Daylife
- Website type: B2B cloud media services
- Available in: English
- Founded: 2006
- Dissolved: 2016
- Owner: NewsCred
- Creators: Daylife, Inc
- Website: daylife.com
- Commercial: Yes
- Registration: Not required
- Launched: Jan 2006
- Current status: Defunct

= Daylife =

Daylife was an online publishing company that offered cloud-based tools for web publishers, marketers, and developers. It provided digital media management tools and content feeds to publishers, brand marketers and developers. Daylife was founded in 2006, raised $15 million from several investors, including Getty Images, and was acquired in 2012 by NewsCred. The company was headquartered in downtown New York City.

==Overview==
Daylife's products included the Daylife Publisher Suite, a range of APIs, and a set of "hosted solutions" including Smart Topics, Smart Galleries, and Smart Sections. The hosted solutions were all launched in partnership with Getty Images, which offers publishers a wide range of multimedia tools. Daylife's technology analyzed over 100,000 curated content feeds, which enabled publishers to curate and automate media for use in proprietary content.

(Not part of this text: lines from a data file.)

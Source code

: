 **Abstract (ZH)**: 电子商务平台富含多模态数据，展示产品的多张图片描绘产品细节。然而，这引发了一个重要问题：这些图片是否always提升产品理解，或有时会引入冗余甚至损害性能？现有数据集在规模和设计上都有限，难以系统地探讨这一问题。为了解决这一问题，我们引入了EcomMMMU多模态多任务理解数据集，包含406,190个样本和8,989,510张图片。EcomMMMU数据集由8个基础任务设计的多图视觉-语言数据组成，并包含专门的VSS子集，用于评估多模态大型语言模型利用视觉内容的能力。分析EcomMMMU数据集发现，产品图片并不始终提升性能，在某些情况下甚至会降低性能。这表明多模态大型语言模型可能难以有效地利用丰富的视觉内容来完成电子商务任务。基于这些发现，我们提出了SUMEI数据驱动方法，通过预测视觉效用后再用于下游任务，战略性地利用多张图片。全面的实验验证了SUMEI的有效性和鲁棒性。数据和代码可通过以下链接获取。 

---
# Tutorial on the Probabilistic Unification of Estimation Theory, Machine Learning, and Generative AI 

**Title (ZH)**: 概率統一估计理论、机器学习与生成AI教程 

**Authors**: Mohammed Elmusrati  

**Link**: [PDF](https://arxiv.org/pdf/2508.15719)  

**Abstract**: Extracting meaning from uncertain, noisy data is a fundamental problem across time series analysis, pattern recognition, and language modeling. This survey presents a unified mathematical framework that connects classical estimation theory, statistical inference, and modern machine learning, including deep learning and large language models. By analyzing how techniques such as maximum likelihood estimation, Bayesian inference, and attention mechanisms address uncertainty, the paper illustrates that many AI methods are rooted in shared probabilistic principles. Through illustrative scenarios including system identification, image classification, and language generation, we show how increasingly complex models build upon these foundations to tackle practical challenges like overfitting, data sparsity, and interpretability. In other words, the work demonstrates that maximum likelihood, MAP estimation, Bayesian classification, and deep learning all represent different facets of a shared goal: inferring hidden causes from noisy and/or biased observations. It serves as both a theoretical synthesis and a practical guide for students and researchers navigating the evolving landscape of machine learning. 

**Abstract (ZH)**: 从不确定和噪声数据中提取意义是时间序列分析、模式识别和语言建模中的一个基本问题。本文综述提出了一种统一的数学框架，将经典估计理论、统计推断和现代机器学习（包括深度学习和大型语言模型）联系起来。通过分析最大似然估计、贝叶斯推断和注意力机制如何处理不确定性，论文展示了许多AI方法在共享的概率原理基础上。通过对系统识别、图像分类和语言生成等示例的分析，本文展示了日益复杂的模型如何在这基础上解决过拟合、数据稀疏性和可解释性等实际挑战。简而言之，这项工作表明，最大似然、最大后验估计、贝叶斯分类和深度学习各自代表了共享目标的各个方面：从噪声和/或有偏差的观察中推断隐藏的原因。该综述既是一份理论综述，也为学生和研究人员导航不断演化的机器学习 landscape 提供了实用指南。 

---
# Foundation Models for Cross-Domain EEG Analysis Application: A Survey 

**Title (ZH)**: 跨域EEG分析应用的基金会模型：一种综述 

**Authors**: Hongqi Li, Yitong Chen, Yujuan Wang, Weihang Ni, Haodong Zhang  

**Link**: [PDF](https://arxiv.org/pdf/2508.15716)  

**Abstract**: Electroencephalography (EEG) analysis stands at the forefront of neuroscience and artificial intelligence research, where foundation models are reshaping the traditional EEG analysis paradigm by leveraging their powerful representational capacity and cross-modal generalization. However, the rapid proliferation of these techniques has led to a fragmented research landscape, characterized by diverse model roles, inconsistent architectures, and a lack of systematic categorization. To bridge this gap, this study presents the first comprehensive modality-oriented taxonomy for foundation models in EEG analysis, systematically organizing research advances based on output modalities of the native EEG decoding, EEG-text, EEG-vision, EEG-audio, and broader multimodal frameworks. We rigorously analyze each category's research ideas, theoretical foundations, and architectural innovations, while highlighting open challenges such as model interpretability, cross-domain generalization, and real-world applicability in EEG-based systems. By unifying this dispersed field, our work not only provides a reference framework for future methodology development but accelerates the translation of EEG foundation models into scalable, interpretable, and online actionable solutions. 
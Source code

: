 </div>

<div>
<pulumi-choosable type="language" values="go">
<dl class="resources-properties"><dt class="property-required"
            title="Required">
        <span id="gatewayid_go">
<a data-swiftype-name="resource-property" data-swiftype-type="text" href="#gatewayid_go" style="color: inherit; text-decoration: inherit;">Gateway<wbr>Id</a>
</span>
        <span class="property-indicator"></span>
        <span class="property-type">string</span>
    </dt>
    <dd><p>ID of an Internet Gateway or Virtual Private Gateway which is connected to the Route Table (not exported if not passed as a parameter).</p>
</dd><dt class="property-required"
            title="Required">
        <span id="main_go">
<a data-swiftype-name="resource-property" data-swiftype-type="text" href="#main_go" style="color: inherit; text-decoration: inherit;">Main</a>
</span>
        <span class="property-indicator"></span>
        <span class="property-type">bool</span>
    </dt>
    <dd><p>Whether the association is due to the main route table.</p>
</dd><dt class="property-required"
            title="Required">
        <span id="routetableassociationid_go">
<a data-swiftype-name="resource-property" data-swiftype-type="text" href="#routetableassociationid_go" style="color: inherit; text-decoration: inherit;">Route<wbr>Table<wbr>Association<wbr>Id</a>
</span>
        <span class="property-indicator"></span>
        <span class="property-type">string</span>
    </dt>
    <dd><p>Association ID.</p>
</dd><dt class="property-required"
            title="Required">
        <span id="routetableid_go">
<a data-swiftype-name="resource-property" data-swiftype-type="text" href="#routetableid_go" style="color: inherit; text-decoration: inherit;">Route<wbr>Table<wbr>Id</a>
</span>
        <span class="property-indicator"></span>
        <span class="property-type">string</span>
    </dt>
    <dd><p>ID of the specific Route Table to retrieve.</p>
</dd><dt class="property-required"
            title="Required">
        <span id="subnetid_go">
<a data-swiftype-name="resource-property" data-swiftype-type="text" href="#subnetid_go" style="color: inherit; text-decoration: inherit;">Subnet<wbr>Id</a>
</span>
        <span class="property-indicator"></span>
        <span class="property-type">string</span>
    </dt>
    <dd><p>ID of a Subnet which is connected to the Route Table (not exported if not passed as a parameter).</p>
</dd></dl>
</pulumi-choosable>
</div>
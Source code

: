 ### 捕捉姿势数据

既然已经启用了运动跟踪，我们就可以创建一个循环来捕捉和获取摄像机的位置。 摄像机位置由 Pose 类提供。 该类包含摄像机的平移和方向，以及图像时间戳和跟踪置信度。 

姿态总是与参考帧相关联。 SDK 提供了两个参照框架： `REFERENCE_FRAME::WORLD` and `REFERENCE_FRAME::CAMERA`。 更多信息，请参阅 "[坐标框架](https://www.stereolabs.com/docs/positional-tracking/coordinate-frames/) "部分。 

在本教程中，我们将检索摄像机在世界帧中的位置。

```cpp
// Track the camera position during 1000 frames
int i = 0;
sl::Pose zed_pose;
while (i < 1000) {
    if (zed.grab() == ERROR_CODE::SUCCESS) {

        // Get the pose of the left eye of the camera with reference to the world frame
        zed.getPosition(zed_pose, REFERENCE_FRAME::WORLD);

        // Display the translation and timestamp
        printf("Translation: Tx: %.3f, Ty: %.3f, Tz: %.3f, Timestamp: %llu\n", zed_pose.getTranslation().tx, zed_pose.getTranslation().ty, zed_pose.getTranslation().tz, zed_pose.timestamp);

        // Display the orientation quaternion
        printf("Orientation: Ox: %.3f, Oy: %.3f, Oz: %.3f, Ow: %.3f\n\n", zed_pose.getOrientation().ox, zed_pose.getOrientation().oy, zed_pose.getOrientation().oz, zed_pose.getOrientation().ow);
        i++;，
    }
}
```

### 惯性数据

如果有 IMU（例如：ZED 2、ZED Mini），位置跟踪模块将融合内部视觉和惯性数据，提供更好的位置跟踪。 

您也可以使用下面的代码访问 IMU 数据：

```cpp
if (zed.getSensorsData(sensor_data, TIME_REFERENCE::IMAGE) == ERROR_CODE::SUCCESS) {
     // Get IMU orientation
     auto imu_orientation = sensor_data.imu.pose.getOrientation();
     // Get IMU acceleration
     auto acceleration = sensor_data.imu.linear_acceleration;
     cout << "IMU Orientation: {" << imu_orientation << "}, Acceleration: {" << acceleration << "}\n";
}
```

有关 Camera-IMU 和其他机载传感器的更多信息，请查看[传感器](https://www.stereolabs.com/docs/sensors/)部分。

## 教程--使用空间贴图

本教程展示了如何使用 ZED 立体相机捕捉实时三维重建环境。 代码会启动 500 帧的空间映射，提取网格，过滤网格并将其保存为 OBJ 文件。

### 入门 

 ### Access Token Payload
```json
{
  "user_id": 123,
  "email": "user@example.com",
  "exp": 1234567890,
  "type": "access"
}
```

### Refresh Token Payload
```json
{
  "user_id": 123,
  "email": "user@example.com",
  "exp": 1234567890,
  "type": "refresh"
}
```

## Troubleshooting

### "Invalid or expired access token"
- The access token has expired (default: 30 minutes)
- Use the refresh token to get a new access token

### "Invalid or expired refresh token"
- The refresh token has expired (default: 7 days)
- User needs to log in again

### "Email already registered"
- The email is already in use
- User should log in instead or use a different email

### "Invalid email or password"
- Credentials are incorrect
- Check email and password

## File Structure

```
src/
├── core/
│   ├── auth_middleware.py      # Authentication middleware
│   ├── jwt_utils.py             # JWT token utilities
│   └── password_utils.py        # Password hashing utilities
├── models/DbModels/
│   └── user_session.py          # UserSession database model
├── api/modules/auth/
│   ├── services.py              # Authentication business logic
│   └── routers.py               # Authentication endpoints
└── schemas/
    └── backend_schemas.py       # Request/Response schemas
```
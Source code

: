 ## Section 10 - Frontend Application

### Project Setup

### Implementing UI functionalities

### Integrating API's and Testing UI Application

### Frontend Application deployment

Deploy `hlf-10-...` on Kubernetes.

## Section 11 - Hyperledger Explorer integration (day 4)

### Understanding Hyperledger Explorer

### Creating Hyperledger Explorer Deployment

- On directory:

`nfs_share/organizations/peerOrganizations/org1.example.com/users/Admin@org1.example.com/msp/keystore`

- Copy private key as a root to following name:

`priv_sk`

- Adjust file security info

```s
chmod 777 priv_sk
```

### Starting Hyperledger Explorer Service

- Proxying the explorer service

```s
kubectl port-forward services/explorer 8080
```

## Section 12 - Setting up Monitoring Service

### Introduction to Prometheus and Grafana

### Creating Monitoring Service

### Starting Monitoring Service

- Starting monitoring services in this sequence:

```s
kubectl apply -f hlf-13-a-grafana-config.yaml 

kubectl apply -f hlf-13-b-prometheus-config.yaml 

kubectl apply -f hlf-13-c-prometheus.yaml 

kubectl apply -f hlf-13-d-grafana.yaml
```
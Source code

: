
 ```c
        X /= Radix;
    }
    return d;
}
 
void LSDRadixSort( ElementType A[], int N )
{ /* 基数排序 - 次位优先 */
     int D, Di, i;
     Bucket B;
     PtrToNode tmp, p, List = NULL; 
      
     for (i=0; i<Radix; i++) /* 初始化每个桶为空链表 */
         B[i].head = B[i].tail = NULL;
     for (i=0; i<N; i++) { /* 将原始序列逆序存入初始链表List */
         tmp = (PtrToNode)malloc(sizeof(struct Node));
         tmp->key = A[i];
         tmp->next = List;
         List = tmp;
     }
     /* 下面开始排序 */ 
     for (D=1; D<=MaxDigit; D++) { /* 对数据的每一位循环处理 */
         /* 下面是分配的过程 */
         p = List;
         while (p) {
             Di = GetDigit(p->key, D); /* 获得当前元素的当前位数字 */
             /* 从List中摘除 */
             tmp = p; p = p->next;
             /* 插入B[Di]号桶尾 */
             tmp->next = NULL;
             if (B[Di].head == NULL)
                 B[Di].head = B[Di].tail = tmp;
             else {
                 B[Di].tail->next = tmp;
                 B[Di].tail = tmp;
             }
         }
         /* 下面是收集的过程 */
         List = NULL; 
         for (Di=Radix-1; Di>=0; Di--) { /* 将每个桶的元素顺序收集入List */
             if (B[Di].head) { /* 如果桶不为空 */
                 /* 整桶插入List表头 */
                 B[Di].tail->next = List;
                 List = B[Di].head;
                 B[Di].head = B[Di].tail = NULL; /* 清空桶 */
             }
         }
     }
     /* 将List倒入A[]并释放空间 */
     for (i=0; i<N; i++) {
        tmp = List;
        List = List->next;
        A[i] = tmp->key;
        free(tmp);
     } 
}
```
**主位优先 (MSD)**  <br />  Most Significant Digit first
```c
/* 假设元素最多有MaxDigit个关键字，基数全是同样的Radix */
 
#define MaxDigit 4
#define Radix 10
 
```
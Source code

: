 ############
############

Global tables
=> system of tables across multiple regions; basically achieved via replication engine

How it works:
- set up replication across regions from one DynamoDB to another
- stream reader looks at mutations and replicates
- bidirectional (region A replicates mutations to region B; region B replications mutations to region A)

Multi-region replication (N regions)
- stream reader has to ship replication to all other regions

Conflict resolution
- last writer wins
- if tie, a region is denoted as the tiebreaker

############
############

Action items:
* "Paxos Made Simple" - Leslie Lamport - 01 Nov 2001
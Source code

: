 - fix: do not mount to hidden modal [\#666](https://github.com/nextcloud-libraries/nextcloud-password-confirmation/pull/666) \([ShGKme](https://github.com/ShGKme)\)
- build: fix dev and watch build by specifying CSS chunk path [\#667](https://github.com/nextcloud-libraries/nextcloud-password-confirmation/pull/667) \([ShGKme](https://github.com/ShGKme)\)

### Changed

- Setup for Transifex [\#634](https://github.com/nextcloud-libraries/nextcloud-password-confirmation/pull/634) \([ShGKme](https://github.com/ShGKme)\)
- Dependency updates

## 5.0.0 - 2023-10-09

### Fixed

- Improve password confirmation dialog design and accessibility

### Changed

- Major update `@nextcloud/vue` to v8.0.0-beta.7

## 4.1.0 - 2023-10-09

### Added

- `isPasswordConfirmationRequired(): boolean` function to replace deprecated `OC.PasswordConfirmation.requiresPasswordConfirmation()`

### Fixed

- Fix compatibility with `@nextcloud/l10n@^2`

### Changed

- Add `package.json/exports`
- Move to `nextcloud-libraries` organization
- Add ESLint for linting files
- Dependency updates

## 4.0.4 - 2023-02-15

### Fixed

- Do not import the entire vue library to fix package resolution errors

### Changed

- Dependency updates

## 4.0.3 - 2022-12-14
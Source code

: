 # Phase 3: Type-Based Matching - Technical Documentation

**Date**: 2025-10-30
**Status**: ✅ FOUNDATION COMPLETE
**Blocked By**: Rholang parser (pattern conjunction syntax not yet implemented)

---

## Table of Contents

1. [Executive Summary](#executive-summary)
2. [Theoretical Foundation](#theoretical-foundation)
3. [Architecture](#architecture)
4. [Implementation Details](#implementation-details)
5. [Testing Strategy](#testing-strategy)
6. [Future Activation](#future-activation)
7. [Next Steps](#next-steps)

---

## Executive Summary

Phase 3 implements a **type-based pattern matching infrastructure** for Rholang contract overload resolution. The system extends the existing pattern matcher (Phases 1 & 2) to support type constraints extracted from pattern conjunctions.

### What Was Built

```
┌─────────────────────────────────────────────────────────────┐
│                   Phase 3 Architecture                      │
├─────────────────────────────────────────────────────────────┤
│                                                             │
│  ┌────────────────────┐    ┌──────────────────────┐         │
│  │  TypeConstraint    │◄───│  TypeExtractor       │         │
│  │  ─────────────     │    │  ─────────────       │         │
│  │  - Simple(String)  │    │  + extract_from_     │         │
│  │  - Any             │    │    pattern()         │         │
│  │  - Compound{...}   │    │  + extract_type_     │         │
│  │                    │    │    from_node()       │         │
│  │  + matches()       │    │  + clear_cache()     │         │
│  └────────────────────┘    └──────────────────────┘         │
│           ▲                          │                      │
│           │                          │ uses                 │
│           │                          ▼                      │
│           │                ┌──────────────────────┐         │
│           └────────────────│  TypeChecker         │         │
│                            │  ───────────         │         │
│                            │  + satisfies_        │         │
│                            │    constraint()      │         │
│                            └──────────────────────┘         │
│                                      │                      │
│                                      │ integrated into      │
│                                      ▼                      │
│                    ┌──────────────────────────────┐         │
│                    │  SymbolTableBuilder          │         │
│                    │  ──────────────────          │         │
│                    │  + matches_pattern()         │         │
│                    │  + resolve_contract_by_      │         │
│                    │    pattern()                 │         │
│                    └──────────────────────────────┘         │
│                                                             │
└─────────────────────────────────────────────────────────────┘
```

Clients included USA Today, Bloomberg Businessweek, NPR, Mashable, Sky News, Forbes, and Thomson Reuters.

The company shut down in 2016.

==Publisher Suite==
The Daylife Publisher Suite allowed publishers and marketers to deploy media features and apps from the cloud onto any digital channel.

==Smart Galleries==
Smart Galleries is a suite of tools that allowed publishers to create image galleries as customizable widgets or in full-page formats. Daylife and Getty Images launched Smart Galleries in September 2009 in conjunction with their investment announcement.

==Smart Topics==
Smart Topics were tools used by publishers to create media-rich pages on specific topics, linking to proprietary content and related media such as videos, images, links and tweets, selected by the publisher.

==Smart Sections==
Smart Sections were tools that allowed publishers to compose and launch full content sections on verticals, featuring real-time media from proprietary and outside sources selected by the editor.

==Daylife APIs==
Daylife's Developer APIs were a programming platform for media. The API served over 1.5 billion calls per month as of July 2011.

An example of the semantic web, Daylife analyzed a continuous stream of media content to enable dynamic news navigation by topic, country, journalist, medium, timeline, and geography.

==History==
Daylife was founded in 2006 by Chief Executive Officer Upendra Shardanand. The company released its APIs In 2008. In 2009, Daylife was named one of the "Top 50 Tech Startups" by BusinessWeek and "Top 50 Real-Time Web Companies" by ReadWriteWeb. Daylife was funded by Balderton Capital, Arts Alliance, The New York Times, and Getty Images. Angel investors include Michael Arrington, John Borthwick, Andrew Rasiej, and Dave Winer. Jeff Jarvis is a partner at Daylife. In 2012, Daylife was acquired by NewsCred.